Les types nordiques et celtiques
de l'art de la pierre et du métal

I Les types de l'Art nordico-celte :

Origine de l'entrelacs :

’art qui se perpétue au fil des siècles a souvent des origines lointaines dans le temps et dans l’espace. Les formes qu’il revêt se transmettent par le biais de générations d’artistes. Ceux ci se révèlent les secrets d’un art qui finit par s’enraciner intimement dans l’expérience des peuples. On a pu définir ainsi les termes d’art celtique et d’art scandinave par le fait même que, sur plusieurs siècles, les caractéristiques qui les composaient n’avaient pas changé. On avait fini par en oublier la naissance tant leur origine était obscure.
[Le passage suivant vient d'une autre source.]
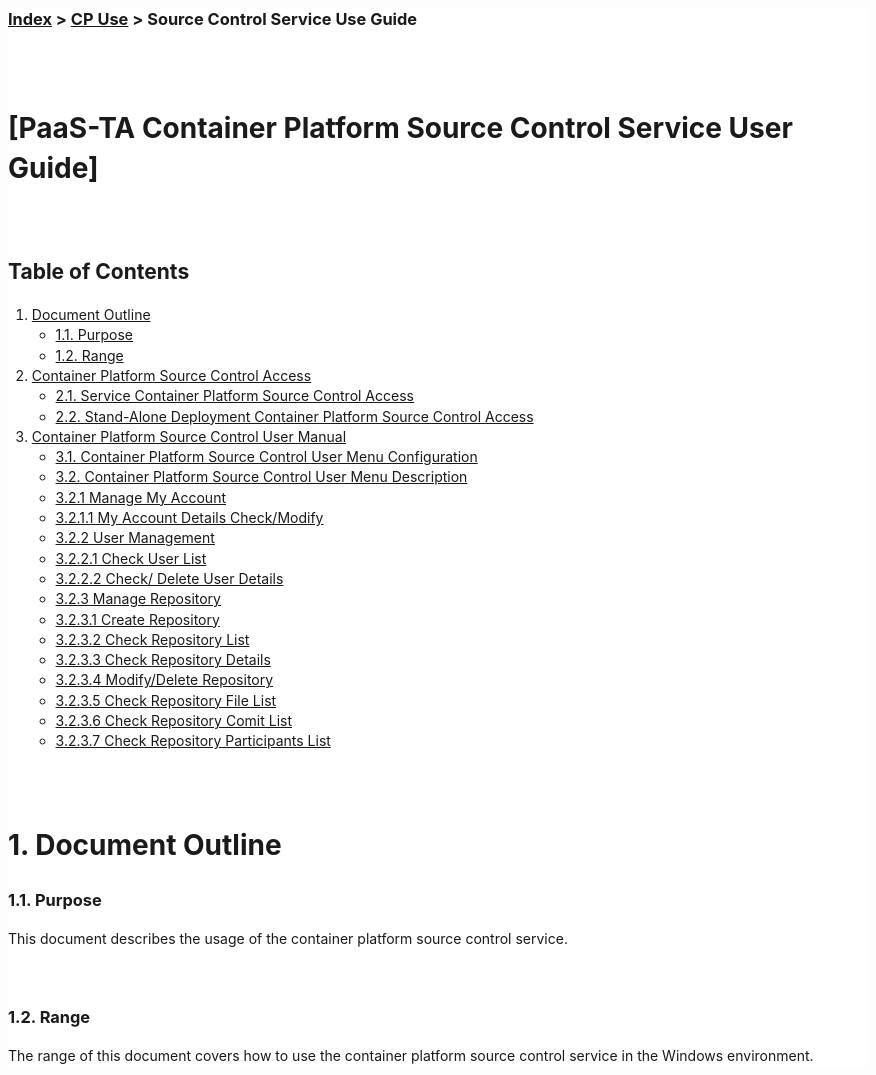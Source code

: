 ### [Index](https://github.com/PaaS-TA/Guide-eng/blob/master/README.md) > [CP Use](https://github.com/PaaS-TA/paas-ta-container-platform-guide-eng/tree/master/use-guide/Readme.md) > Source Control Service Use Guide

<br>

# [PaaS-TA Container Platform Source Control Service User Guide]

<br>

## Table of Contents
1. [Document Outline](#1)
     * [1.1. Purpose](#1.1)
     * [1.2. Range](#1.2)
2. [Container Platform Source Control Access](#2)
     * [2.1. Service Container Platform Source Control Access](#2.1)
     * [2.2. Stand-Alone Deployment Container Platform Source Control Access](#2.2)
3. [Container Platform Source Control User Manual](#3)
     * [3.1. Container Platform Source Control User Menu Configuration](#3.1)
     * [3.2. Container Platform Source Control User Menu Description](#3.2)
     * [3.2.1 Manage My Account](#3.2.1)
     * [3.2.1.1 My Account Details Check/Modify](#3.2.1.1)
     * [3.2.2 User Management](#3.2.2)
     * [3.2.2.1 Check User List](#3.2.2.1)
     * [3.2.2.2 Check/ Delete User Details](#3.2.2.2)
     * [3.2.3 Manage Repository ](#3.2.3)
     * [3.2.3.1 Create Repository](#3.2.3.1)
     * [3.2.3.2 Check Repository List](#3.2.3.2)
     * [3.2.3.3 Check Repository Details](#3.2.3.3)
     * [3.2.3.4 Modify/Delete Repository](#3.2.3.4)
     * [3.2.3.5 Check Repository File List](#3.2.3.5)
     * [3.2.3.6 Check Repository Comit List](#3.2.3.6)
     * [3.2.3.7 Check Repository Participants List](#3.2.3.7)

<br>

# <div id='1'/> 1. Document Outline

### <div id='1.1'/> 1.1. Purpose
This document describes the usage of the container platform source control service.

<br>

### <div id='1.2'/> 1.2. Range
The range of this document covers how to use the container platform source control service in the Windows environment.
     On a donc longtemps pensé que l’entrelacs, ruban enroulé sur lui-même qui jamais ne paraît emmêlé ou désordonné, était le motif exclusif de l’ornementation celtique que nous léguait l’orfèvrerie et l’enluminure irlandaise du VII° au IX°s. Il semble actuellement qu’il faille compter, non seulement avec les origines lointaines venues d’Orient et d’extrême Orient (Egypte, Syrie, Arménie et Chine) mais également avec les influences qu’ont exercées le monde romain et germanique sur l’art irlandais. Voici qui ne simplifie guère la chose, on se rend compte, par exemple que deux pièces d’art peuvent présenter, dans le même temps, des critères de description similaires sans avoir le même géniteur. Seule l’étude du contexte historique peut donc permettre d’en établir les différences.

     George Bain répertoria, au début des années 50, quelques types d’ornementation entrelacés dans des lieux aussi divers que l’Egypte (tombe de Toutankamon, 1375/1350 av. JC), l’Afrique (broderies de Hausa) auxquels il rajouta pour la même période l’empire byzantin. j (Voir annexe p.1)

j George Bain : Celtic Art, the methods of construction, Constable, London, 1951 ; p. 27.

     Il signala, par ailleurs la présence des entrelacs "dans tous les peuples qui bordent la Méditerranée, la mer Noire et la mer Caspienne " : les Egyptiens, les Grecs, les Romains, les Byzantins, les Maures, les Perses, les Turcs, les Arabes, les Syriens, les Hébreux et les tribus nord-africaines. L’artiste irlandais qui relança la vogue de l’art celtique n’oublia pas de mentionner les quelques petits symboles entrelacés découverts quelques milliers d’années avant notre ère chez les Chinois. j

     Eugène Müntz, à la fin du XIX°s, avait, quant à lui, démontré que c’était les Romains qui en avaient le plus répandu l’usage notamment par le biais de leurs mosaïques.k On trouve l’entrelacs à Pompéi au premier siècle de notre ère avant que celui-ci ne s’étende à tout le monde romain. De simple bordure de cadre, il finit par envahir la mosaïque entière.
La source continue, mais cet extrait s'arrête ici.